[ODE] movement force conversion
Hampus Soderstrom
hampus at sxp.se
Wed Mar 16 02:37:08 MST 2005
Hi,
How can I calculate this if I only want to use joint motors?
For instance if I want a joint to have 30 degree angle after
10 timesteps.
cheers
/Hampa
2005-03-16 kl. 00.25 skrev Jon Watte:
>
>> that is what interest me in longer time, but now before any
>> research: it is possible to turn stored forward kinemtic animation
>> into forward dynamics?
>
> Absolutely.
>
> I'm assuming a rigid skeleton with ball joints, but you can
> generalize to any kind of joint that your animation uses:
>
> For each frame, pose your animation skeleton the way the
> animation wants it for the NEXT frame in time.
>
> Then, for each body in your dynamics skeleton, measure the
> angle relative to its parent, and compare to the animation
> skeleton.

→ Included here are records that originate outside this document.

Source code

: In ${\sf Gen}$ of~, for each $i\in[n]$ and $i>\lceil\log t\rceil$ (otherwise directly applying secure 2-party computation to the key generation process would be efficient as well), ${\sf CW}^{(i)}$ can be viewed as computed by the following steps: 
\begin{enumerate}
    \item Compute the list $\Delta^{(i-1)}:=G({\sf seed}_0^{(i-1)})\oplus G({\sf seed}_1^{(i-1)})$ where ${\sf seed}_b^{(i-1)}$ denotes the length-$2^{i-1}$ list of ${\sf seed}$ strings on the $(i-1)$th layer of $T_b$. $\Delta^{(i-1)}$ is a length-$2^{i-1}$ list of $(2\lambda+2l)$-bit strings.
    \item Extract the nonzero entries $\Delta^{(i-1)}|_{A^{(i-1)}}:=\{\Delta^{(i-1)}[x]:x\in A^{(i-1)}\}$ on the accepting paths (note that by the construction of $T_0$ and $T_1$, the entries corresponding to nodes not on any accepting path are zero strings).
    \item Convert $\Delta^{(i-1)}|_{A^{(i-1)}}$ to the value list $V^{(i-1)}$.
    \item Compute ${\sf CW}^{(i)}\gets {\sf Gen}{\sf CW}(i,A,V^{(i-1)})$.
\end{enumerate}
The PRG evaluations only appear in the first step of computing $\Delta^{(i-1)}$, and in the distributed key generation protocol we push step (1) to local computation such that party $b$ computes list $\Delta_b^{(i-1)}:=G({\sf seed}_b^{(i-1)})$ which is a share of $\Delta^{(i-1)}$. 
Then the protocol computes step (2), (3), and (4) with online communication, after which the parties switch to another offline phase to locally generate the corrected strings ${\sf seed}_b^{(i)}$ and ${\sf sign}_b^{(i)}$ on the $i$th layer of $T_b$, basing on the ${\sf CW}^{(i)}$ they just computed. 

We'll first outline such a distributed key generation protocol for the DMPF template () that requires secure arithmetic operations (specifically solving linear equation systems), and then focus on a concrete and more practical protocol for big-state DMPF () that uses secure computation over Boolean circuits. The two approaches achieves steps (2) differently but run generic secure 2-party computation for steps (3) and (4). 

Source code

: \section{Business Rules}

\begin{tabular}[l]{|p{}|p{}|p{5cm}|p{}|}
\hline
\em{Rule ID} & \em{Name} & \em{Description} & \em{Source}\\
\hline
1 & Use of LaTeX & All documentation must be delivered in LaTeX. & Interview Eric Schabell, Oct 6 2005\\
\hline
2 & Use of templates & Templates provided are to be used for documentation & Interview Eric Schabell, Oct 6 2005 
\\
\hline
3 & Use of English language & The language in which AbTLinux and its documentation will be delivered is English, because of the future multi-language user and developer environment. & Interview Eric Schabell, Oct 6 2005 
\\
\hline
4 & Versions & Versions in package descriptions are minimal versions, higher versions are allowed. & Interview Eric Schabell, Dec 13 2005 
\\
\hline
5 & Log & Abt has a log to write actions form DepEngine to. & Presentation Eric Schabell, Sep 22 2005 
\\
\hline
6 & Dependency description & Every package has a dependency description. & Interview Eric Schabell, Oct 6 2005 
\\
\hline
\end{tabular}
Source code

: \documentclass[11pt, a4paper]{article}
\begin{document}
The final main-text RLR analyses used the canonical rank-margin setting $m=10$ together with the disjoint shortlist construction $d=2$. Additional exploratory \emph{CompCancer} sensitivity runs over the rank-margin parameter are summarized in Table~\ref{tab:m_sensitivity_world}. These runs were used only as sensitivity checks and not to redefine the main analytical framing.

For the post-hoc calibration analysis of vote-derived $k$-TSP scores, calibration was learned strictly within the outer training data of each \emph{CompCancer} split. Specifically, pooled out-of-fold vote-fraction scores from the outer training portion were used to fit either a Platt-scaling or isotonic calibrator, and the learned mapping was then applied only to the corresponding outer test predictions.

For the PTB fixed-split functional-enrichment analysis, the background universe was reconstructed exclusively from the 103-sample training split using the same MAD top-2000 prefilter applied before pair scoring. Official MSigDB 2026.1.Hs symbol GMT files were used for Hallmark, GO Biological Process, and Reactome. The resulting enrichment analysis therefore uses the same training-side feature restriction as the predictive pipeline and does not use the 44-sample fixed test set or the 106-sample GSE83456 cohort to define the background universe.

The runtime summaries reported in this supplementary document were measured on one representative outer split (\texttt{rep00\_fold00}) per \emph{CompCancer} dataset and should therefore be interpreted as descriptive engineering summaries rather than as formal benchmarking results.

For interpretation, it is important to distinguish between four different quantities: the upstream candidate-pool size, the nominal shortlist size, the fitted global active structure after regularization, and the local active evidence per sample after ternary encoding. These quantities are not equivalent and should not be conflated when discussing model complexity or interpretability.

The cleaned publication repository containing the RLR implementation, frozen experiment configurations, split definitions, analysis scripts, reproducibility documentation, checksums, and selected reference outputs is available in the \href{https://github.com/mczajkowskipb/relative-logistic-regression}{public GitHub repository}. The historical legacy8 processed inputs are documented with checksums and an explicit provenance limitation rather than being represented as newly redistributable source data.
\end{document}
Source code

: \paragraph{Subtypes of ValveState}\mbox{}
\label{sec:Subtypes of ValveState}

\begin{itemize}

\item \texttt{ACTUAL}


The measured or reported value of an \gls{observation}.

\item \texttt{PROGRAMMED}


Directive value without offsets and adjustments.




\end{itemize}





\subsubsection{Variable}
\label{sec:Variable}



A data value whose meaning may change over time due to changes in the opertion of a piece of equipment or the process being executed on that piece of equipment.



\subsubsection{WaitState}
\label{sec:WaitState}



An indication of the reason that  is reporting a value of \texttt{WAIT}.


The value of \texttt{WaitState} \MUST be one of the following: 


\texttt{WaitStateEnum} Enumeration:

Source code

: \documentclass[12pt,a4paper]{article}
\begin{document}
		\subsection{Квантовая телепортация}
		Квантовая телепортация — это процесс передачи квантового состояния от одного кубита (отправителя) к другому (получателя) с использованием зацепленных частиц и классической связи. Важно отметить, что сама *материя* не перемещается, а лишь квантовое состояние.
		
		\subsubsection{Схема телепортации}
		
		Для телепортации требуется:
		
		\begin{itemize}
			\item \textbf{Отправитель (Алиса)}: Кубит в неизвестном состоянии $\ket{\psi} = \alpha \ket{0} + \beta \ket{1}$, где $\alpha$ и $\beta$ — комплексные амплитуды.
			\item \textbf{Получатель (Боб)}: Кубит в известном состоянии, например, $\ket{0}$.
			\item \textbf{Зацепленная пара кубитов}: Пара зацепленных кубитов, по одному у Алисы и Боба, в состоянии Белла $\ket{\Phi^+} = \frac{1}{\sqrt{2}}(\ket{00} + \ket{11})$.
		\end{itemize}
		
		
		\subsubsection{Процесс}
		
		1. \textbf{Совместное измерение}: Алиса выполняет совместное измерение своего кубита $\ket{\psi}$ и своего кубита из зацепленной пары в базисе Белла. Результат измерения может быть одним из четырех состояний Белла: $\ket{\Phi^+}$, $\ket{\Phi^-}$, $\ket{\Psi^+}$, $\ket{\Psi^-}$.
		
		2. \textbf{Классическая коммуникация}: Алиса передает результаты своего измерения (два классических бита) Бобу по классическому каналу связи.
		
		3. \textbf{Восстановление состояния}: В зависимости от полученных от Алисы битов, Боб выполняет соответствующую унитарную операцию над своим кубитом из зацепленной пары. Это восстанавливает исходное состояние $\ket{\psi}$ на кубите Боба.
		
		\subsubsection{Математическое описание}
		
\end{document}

This gives an angle error in parent-relative space
> for each bone.
>
> Now, calculate the torque necessary to move the body to the
> desired angle in the next timestep (or in some amount of
> future time, of you want a more dampened fit). Optionally
> apply maximum joint torque constraints. Apply this torque to
> the body. Step the world. Yay, you're done!
>
> For position constraints, substitute "movement" and "force"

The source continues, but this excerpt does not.